● Your task:
Each line below is to be set down again exactly.

● Records excerpted from a collection:
--*--

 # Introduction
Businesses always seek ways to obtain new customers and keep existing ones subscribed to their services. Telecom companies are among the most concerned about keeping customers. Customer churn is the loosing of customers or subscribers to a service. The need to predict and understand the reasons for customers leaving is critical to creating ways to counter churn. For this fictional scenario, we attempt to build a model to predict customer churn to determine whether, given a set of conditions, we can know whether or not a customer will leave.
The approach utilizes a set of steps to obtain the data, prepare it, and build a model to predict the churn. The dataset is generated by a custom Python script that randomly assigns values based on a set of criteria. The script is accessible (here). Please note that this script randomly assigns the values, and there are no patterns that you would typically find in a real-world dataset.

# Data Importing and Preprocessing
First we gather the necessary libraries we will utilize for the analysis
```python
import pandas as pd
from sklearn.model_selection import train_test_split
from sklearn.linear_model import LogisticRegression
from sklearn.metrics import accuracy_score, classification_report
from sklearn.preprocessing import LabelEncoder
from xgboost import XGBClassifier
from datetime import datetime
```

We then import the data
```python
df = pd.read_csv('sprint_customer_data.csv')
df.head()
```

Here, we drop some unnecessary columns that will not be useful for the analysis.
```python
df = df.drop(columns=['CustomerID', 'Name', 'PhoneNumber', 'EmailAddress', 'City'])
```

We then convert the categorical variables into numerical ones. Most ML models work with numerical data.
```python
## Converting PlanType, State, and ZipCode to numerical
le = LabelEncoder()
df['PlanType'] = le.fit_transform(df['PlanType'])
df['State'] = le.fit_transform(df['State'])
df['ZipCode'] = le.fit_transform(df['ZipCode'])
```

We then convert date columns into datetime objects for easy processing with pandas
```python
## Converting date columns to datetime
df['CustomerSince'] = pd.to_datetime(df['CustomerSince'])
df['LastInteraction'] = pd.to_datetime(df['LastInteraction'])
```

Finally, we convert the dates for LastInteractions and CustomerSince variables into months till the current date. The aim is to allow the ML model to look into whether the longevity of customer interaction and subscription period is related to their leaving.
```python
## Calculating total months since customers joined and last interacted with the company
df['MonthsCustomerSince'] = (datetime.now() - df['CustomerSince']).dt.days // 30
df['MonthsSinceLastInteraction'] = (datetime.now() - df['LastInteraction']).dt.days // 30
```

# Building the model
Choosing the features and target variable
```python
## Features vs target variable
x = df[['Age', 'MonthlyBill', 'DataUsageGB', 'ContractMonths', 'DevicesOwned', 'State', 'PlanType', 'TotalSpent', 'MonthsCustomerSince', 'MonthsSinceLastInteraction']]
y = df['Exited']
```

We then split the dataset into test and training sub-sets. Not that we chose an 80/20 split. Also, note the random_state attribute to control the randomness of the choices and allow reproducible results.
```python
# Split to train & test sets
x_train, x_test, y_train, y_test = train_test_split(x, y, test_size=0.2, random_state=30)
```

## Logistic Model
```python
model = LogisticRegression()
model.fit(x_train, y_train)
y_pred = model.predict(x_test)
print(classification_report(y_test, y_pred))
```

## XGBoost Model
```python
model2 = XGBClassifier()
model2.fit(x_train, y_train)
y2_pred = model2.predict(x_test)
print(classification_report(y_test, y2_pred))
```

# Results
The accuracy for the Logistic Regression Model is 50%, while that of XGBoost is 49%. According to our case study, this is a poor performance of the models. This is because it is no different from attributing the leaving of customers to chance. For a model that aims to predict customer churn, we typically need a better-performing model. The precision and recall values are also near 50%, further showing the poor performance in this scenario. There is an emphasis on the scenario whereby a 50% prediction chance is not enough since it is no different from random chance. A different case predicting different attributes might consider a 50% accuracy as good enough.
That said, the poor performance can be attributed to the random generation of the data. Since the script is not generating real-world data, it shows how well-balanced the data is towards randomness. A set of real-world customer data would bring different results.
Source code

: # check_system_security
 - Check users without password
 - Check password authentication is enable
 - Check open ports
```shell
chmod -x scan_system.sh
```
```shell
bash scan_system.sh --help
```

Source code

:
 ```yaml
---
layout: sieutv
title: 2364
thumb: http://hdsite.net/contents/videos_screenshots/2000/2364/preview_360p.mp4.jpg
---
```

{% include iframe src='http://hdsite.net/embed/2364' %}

--*--

● Response:
 # Introduction
Businesses always seek ways to obtain new customers and keep existing ones subscribed to their services. Telecom companies are among the most concerned about keeping customers. Customer churn is the loosing of customers or subscribers to a service. The need to predict and understand the reasons for customers leaving is critical to creating ways to counter churn. For this fictional scenario, we attempt to build a model to predict customer churn to determine whether, given a set of conditions, we can know whether or not a customer will leave.
The approach utilizes a set of steps to obtain the data, prepare it, and build a model to predict the churn. The dataset is generated by a custom Python script that randomly assigns values based on a set of criteria. The script is accessible (here). Please note that this script randomly assigns the values, and there are no patterns that you would typically find in a real-world dataset.

# Data Importing and Preprocessing
First we gather the necessary libraries we will utilize for the analysis
```python
import pandas as pd
from sklearn.model_selection import train_test_split
from sklearn.linear_model import LogisticRegression
from sklearn.metrics import accuracy_score, classification_report
from sklearn.preprocessing import LabelEncoder
from xgboost import XGBClassifier
from datetime import datetime
```

We then import the data
```python
df = pd.read_csv('sprint_customer_data.csv')
df.head()
```

Here, we drop some unnecessary columns that will not be useful for the analysis.
```python
df = df.drop(columns=['CustomerID', 'Name', 'PhoneNumber', 'EmailAddress', 'City'])
```

We then convert the categorical variables into numerical ones. Most ML models work with numerical data.
```python
## Converting PlanType, State, and ZipCode to numerical
le = LabelEncoder()
df['PlanType'] = le.fit_transform(df['PlanType'])
df['State'] = le.fit_transform(df['State'])
df['ZipCode'] = le.fit_transform(df['ZipCode'])
```

We then convert date columns into datetime objects for easy processing with pandas
```python
## Converting date columns to datetime
df['CustomerSince'] = pd.to_datetime(df['CustomerSince'])
df['LastInteraction'] = pd.to_datetime(df['LastInteraction'])
```

Finally, we convert the dates for LastInteractions and CustomerSince variables into months till the current date. The aim is to allow the ML model to look into whether the longevity of customer interaction and subscription period is related to their leaving.
```python
## Calculating total months since customers joined and last interacted with the company
df['MonthsCustomerSince'] = (datetime.now() - df['CustomerSince']).dt.days // 30
df['MonthsSinceLastInteraction'] = (datetime.now() - df['LastInteraction']).dt.days // 30
```

# Building the model
Choosing the features and target variable
```python
## Features vs target variable
x = df[['Age', 'MonthlyBill', 'DataUsageGB', 'ContractMonths', 'DevicesOwned', 'State', 'PlanType', 'TotalSpent', 'MonthsCustomerSince', 'MonthsSinceLastInteraction']]
y = df['Exited']
```

We then split the dataset into test and training sub-sets. Not that we chose an 80/20 split. Also, note the random_state attribute to control the randomness of the choices and allow reproducible results.
```python
# Split to train & test sets
x_train, x_test, y_train, y_test = train_test_split(x, y, test_size=0.2, random_state=30)
```

## Logistic Model
```python
model = LogisticRegression()
model.fit(x_train, y_train)
y_pred = model.predict(x_test)
print(classification_report(y_test, y_pred))
```

## XGBoost Model
```python
model2 = XGBClassifier()
model2.fit(x_train, y_train)
y2_pred = model2.predict(x_test)
print(classification_report(y_test, y2_pred))
```

# Results
The accuracy for the Logistic Regression Model is 50%, while that of XGBoost is 49%. According to our case study, this is a poor performance of the models. This is because it is no different from attributing the leaving of customers to chance. For a model that aims to predict customer churn, we typically need a better-performing model. The precision and recall values are also near 50%, further showing the poor performance in this scenario. There is an emphasis on the scenario whereby a 50% prediction chance is not enough since it is no different from random chance. A different case predicting different attributes might consider a 50% accuracy as good enough.
That said, the poor performance can be attributed to the random generation of the data. Since the script is not generating real-world data, it shows how well-balanced the data is towards randomness. A set of real-world customer data would bring different results.
Source code

: # check_system_security
 - Check users without password
 - Check password authentication is enable
 - Check open ports
```shell
chmod -x scan_system.sh
```
```shell
bash scan_system.sh --help
```

Source code

:
 ```yaml
---
layout: sieutv
title: 2364
thumb: http://hdsite.net/contents/videos_screenshots/2000/2364/preview_360p.mp4.jpg
---
```

{% include iframe src='http://hdsite.net/embed/2364' %}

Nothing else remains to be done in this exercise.